Find the line with "Assume an average" in the entries below. Repeat it, every following line, and the line with "racismo na biblioteconomia", exactly and with nothing added.
____
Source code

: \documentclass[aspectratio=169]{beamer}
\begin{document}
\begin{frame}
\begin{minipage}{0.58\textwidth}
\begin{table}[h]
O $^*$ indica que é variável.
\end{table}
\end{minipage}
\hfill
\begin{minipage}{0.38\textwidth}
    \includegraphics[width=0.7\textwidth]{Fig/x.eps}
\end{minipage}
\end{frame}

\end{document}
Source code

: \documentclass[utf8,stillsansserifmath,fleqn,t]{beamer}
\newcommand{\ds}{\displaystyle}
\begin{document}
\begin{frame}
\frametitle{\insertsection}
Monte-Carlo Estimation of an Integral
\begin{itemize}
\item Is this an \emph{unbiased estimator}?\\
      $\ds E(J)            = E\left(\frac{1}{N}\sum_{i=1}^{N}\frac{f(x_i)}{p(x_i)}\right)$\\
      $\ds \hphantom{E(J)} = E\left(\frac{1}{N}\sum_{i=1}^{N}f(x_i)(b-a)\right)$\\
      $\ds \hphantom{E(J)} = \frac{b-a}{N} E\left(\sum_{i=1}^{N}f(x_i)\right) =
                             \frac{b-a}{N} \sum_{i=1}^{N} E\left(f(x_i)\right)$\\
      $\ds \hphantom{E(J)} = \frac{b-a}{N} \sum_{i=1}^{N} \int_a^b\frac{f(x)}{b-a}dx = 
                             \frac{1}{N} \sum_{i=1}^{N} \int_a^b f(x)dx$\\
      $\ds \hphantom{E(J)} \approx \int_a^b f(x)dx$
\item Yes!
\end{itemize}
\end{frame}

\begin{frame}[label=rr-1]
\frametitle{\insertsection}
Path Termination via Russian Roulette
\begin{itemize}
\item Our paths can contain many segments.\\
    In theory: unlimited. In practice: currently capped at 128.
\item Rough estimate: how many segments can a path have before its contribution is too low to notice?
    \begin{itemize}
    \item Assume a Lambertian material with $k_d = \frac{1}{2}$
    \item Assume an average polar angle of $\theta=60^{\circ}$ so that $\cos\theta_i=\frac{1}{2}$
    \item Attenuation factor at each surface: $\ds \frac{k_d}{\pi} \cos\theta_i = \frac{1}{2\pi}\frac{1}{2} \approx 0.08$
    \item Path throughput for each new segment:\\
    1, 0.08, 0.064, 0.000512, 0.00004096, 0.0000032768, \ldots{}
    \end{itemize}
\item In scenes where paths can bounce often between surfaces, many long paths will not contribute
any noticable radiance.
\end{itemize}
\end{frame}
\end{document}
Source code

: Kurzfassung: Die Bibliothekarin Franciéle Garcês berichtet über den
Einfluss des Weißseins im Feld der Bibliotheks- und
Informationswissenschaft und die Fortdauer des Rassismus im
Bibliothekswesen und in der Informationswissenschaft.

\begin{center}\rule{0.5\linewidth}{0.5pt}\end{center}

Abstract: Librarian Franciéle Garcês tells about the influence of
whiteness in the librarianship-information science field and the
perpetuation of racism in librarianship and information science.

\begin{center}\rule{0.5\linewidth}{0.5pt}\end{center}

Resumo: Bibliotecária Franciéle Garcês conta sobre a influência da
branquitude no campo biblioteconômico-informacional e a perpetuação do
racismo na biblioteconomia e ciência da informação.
____
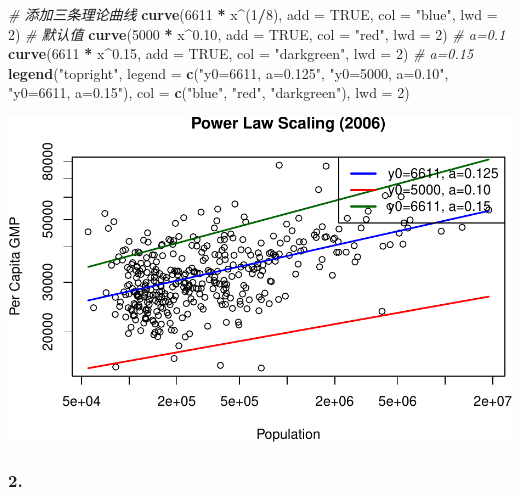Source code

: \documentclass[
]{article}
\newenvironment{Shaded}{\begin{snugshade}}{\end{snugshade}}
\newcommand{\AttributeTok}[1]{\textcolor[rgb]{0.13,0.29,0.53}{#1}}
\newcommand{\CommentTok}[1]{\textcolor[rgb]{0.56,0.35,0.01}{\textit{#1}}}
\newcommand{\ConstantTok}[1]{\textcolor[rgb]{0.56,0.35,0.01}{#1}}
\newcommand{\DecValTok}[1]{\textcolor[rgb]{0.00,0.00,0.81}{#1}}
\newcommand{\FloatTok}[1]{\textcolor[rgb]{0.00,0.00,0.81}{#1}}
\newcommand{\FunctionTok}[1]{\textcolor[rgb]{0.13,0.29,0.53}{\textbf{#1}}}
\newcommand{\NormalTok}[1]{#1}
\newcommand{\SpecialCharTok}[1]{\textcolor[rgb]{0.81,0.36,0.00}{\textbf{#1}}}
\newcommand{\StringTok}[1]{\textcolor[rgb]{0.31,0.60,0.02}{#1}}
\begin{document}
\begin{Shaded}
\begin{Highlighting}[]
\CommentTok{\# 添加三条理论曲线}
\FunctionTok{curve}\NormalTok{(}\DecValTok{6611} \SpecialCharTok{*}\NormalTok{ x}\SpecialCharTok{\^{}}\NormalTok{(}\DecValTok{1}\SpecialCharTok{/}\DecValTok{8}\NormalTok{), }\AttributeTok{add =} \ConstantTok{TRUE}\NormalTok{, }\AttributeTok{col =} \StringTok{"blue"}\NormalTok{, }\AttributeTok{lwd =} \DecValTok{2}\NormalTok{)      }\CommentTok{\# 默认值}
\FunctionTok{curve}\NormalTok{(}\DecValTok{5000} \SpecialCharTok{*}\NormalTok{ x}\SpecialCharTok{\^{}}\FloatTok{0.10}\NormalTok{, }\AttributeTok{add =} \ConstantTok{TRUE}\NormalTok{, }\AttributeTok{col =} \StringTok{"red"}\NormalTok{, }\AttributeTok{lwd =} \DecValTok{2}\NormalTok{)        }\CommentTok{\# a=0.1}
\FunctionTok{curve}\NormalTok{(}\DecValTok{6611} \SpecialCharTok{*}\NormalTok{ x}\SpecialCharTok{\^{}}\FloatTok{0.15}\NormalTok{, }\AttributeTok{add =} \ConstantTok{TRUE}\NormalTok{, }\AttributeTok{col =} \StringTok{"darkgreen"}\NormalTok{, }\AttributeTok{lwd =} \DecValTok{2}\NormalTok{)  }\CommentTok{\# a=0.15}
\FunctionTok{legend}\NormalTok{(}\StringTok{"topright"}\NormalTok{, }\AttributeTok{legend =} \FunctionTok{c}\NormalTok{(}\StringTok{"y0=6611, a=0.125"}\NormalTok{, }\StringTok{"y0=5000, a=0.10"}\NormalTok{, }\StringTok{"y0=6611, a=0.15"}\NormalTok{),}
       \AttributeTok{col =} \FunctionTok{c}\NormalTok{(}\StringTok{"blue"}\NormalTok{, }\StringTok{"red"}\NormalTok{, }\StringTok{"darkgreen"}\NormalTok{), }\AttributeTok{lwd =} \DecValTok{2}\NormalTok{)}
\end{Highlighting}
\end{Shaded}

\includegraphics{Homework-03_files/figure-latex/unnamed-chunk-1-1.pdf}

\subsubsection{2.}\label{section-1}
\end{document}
____
Your response
    \item Assume an average polar angle of $\theta=60^{\circ}$ so that $\cos\theta_i=\frac{1}{2}$
    \item Attenuation factor at each surface: $\ds \frac{k_d}{\pi} \cos\theta_i = \frac{1}{2\pi}\frac{1}{2} \approx 0.08$
    \item Path throughput for each new segment:\\
    1, 0.08, 0.064, 0.000512, 0.00004096, 0.0000032768, \ldots{}
    \end{itemize}
\item In scenes where paths can bounce often between surfaces, many long paths will not contribute
any noticable radiance.
\end{itemize}
\end{frame}
\end{document}
Source code

: Kurzfassung: Die Bibliothekarin Franciéle Garcês berichtet über den
Einfluss des Weißseins im Feld der Bibliotheks- und
Informationswissenschaft und die Fortdauer des Rassismus im
Bibliothekswesen und in der Informationswissenschaft.

\begin{center}\rule{0.5\linewidth}{0.5pt}\end{center}

Abstract: Librarian Franciéle Garcês tells about the influence of
whiteness in the librarianship-information science field and the
perpetuation of racism in librarianship and information science.

\begin{center}\rule{0.5\linewidth}{0.5pt}\end{center}

Resumo: Bibliotecária Franciéle Garcês conta sobre a influência da
branquitude no campo biblioteconômico-informacional e a perpetuação do
racismo na biblioteconomia e ciência da informação.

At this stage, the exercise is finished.